Интересно, что в упомянутой статье приводятся данные об участии женщин в завоеваниях, приведших к образованию Арабского халифата. Однако, по утверждению ее автора, «чеченские национальные традиции мало в чем совпадают с исламскимиДля чеченки всегда считалось страшным позором, если она оказалась в толпе чужих мужчин. Не было никогда у чеченцев шахидов-самоубийц ни мужского, ни тем более женского пола. Испокон веков женщины занимались домашним хозяйством, оставляя войну мужчинам*. Наши женщины никогда не прячут свои лица, не носят нарядов, в которые были облачены террористки. А прятали они свои лица потому, что происходят из бандитских семей, запятнавших себя русской и чеченской кровью» [Ельцов 2002]. Ссылка на традиции и употребление модальных определителей всегда, никогда, испокон веков призваны повысить убедительность высказывания, а тем самым – и уровень доверия аудитории.

Через разведение дома и войны (женской и мужской, приватной и публичной территорий) происходит распределение ответственности по половому признаку и конструируются отношения гендерного различия. Поскольку поведение террористок не укладывается в созданные обществом гендерные нормы, в их адрес начинают звучать обвинения в женской несостоятельности. Непривлекательному портрету изгоек противопоставляется образ истинной чеченки, основанный на традиционном для данной культуры восприятии женского и мужского. В ходе обсуждения две базовые категории – гендер и этничность – усиливают друг друга. В результате несоответствие террористок идеалу женственности предстает как сбой и гендерного, и этнического дисплея [Здравомыслова, Темкина 2001: 172].

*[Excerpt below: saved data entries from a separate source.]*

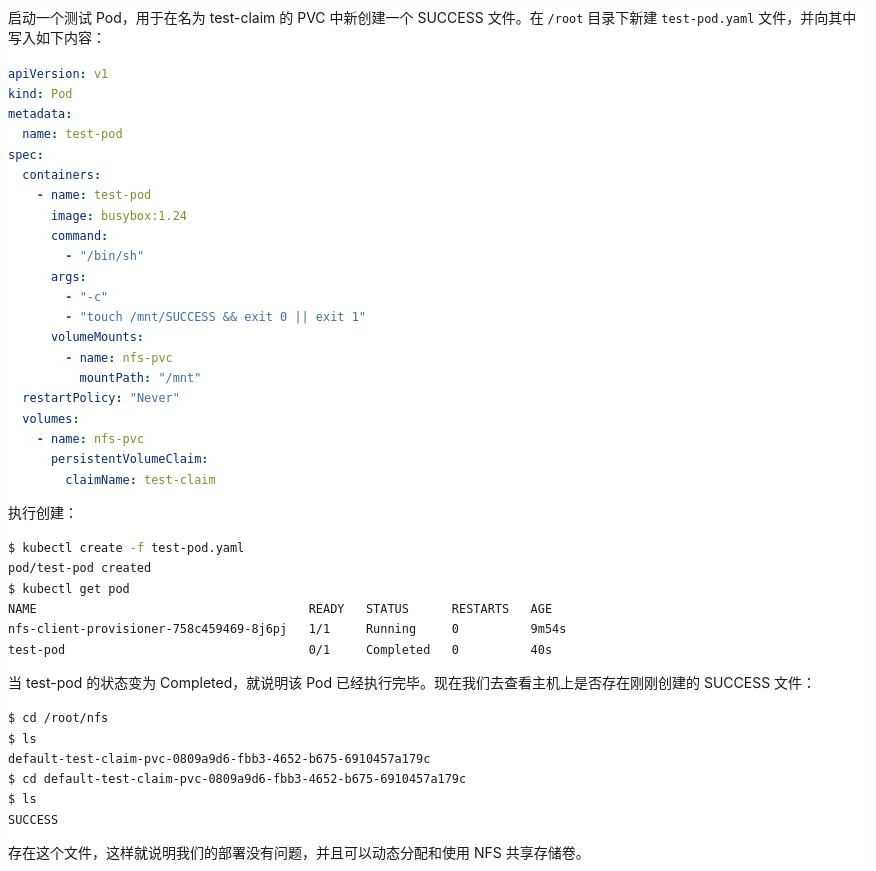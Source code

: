 启动一个测试 Pod，用于在名为 test-claim 的 PVC 中新创建一个 SUCCESS 文件。在 `/root` 目录下新建 `test-pod.yaml` 文件，并向其中写入如下内容：

```yaml
apiVersion: v1
kind: Pod
metadata:
  name: test-pod
spec:
  containers:
    - name: test-pod
      image: busybox:1.24
      command:
        - "/bin/sh"
      args:
        - "-c"
        - "touch /mnt/SUCCESS && exit 0 || exit 1"
      volumeMounts:
        - name: nfs-pvc
          mountPath: "/mnt"
  restartPolicy: "Never"
  volumes:
    - name: nfs-pvc
      persistentVolumeClaim:
        claimName: test-claim
```

执行创建：

```bash
$ kubectl create -f test-pod.yaml
pod/test-pod created
$ kubectl get pod
NAME                                      READY   STATUS      RESTARTS   AGE
nfs-client-provisioner-758c459469-8j6pj   1/1     Running     0          9m54s
test-pod                                  0/1     Completed   0          40s
```

当 test-pod 的状态变为 Completed，就说明该 Pod 已经执行完毕。现在我们去查看主机上是否存在刚刚创建的 SUCCESS 文件：

```bash
$ cd /root/nfs
$ ls
default-test-claim-pvc-0809a9d6-fbb3-4652-b675-6910457a179c
$ cd default-test-claim-pvc-0809a9d6-fbb3-4652-b675-6910457a179c
$ ls
SUCCESS
```

存在这个文件，这样就说明我们的部署没有问题，并且可以动态分配和使用 NFS 共享存储卷。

Аналогичная позиция просматривается и в статье «Среди них не только вдовы», только здесь речь идет о сбое не этнической, а конфессиональной идентичности: «Женщины-боевики – явление в Чечне не распространенное. Существует 2 категории: ‘кровники’ и те, кто работает за деньги. К ‘кровникам’, как правило, фанатикам, относятся вдовы погибших, преданные идеям, принципу смерть за смерть. Женщины-боевики, работающие за деньги, как правило, далеки от идеи кровной мести и совершенно не романтические фигуры, как тиражирует их ТВ. Часто это даже не мусульманки» [Среди них 2002]. Публикацию иллюстрирует снимок: женщины в чадрах и исламских головных уборах с гранатометом в руках. Под фотографией подпись: «‘Женщины-камикадзе’ – последний аргумент мусульманских фанатиков».

Текст публикации воспроизводит весьма характерный для СМИ ярлык: «все мусульмане – террористы», одновременно создавая образ расчетливых женщин-боевиков, которые действуют даже не в силу мусульманского вероисповедания, а ради денег. Женщины-террористки подразделяются на две группы: «кровницы», мстящие за убитого «кормильца семьи», и этакие homo economicus, не являющиеся членами клана. Приводимые в материале аргументы кажутся более разнообразными, нежели в рассмотренных выше текстах, но и они укладываются в привычную гендерную схему, согласно которой террористка – это женщина, вступившая в мужской мир, отклоняющаяся от нормы сама и нарушающая социальный порядок. Вот почему ей приписывают качества, не свойственные «нормальным» террористам (эмоциональность и т.п.), вот почему ее представляют либо психически неуравновешенной личностью, либо корыстной наемницей, но в любом случае – не элементом новой технологии террористической войны, а «последним аргументом» исламских фундаменталистов.